Journald can log a myriad fields, all clearly delimited. With binary logs there's no need to parse your logs with a regex, since every field is unambiguously extractable. There's no problem with messages containing multiple lines. You also can display time in whatever format you find convenient, and log binary data without any issues.

You can choose output formats and fields and dump in JSON for instance.

It's also a format with cursors which means it's trivial to resume parsing.

Journald basically obsoletes the entire mess of parsing logs and reduces it to complete triviality.

Comment Re:Oh no (Score 1) 154

They don't.
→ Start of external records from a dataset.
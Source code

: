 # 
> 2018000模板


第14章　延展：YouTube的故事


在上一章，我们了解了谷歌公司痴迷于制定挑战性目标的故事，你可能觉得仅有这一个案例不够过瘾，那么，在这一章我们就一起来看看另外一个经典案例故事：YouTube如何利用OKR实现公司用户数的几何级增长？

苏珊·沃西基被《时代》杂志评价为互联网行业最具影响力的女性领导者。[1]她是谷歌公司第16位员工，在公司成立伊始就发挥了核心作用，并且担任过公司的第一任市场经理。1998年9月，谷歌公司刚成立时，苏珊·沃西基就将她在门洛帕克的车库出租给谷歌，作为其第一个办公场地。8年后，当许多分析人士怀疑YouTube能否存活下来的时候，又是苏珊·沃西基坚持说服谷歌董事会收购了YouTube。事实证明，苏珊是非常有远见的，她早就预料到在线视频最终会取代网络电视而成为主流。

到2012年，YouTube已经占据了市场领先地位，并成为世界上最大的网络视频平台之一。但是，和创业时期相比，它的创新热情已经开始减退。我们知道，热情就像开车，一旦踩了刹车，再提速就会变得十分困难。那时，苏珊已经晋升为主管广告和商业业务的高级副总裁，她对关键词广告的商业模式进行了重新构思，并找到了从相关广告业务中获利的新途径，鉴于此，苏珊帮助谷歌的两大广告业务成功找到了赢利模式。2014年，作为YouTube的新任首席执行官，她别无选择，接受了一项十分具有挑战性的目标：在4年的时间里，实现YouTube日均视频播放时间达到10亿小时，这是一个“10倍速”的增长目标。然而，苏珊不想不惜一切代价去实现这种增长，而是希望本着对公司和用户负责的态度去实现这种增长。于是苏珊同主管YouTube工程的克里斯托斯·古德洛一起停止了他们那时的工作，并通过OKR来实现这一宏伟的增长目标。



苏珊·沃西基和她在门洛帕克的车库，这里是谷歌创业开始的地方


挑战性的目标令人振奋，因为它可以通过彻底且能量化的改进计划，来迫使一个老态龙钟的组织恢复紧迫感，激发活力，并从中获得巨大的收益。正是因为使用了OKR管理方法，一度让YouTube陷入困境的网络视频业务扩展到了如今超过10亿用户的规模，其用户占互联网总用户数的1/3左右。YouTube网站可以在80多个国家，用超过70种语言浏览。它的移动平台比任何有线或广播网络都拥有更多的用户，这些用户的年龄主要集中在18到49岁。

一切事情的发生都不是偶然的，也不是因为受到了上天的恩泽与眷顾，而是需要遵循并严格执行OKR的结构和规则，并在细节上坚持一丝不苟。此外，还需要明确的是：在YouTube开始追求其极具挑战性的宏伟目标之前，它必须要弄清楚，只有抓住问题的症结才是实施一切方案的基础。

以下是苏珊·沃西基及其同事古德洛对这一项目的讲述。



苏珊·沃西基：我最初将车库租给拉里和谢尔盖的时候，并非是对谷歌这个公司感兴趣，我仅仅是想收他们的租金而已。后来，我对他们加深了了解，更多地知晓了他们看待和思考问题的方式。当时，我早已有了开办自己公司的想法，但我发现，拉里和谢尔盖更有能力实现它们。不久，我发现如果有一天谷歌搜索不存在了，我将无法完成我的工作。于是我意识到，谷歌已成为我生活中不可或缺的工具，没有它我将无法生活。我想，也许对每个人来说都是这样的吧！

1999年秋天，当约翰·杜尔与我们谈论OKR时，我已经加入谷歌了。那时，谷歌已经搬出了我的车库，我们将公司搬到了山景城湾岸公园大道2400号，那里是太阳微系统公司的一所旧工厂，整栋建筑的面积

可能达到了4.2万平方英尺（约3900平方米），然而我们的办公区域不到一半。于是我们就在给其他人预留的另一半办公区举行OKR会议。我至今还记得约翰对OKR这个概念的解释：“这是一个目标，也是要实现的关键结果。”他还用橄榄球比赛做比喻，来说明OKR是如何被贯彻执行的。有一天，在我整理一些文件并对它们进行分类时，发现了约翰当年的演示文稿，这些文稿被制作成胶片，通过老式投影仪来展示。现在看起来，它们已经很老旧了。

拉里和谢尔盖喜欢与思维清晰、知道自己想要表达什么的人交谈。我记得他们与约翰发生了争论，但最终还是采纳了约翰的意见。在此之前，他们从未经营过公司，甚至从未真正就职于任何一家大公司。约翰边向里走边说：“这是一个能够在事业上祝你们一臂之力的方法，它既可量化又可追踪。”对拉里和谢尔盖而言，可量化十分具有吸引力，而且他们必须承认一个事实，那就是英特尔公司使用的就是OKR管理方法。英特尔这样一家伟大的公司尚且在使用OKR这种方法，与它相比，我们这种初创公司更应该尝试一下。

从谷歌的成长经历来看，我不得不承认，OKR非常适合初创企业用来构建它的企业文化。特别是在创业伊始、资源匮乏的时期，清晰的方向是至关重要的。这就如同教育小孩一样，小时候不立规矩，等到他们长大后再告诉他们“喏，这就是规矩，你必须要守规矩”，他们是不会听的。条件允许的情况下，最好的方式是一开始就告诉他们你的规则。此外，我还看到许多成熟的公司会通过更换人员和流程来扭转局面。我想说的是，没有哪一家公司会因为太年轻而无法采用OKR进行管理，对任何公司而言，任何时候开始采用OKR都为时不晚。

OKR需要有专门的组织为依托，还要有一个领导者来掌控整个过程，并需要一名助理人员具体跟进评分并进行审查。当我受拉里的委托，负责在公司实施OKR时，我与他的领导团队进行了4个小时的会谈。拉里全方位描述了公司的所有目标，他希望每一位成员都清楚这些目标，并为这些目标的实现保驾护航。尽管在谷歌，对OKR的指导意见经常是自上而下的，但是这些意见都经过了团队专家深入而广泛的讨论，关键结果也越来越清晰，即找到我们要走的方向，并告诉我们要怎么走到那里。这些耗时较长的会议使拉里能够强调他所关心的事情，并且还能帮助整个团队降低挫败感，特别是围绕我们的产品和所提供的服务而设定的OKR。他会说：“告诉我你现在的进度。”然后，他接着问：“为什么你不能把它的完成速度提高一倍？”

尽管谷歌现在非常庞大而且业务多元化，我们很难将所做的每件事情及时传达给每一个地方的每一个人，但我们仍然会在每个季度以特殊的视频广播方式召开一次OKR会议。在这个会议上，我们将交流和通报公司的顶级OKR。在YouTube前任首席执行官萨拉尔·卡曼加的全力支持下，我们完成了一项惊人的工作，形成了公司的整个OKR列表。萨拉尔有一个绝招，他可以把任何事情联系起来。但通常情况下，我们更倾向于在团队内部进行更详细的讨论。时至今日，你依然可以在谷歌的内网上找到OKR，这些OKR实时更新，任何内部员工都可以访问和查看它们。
You're getting an incorrect impression because you're in an echo chamber.

Slashdot on the whole is full of crusty old greybeards. People who somewhere around the 90s thought Unix was the best thing ever, and since have not found any new development in the industry worthwhile. They still think of computers as "pets", when the industry has long moved on, and think the Unix Philosophy is all there is to making good software.

People more in tune with the times are found elsewhere.

Comment Re:Ass backwards (Score 1) 72

It also wouldn't have been that big of a deal to include it in Wayland as a formally specified fallback for when shared memory won't work (remote).

It absolutely would be a big deal. Wayland is a protocol specification. This would effectively double the size of it, saying it's mandatory to communicate both with shared memory and via sockets for every program that implements it. That's not really practical because you can imagine that a lot of programs would just skip the second part anyway, since nothing would break on a local desktop.

How does waypipe do when one GUI app launches another?

Perfectly fine. You can try it youself:

waypipe ssh $server weston-terminal

Comment Re:Ass backwards (Score 1) 72

The existence of Waypipe proves Wayland COULD have supported a remote protocol from the beginning.

They explicitly didn't want to. Wayland communicates using shared memory and file handles, for optimal efficiency. What Waypipe does is interposing itself and encoding that stuff into a socket, and reconstructing the shared memory/file handle setup on the other end. That has performance costs, which is why Wayland doesn't do it that way.

Waypipe is only 15K lines of C though. It's not that big of a deal to maintain it.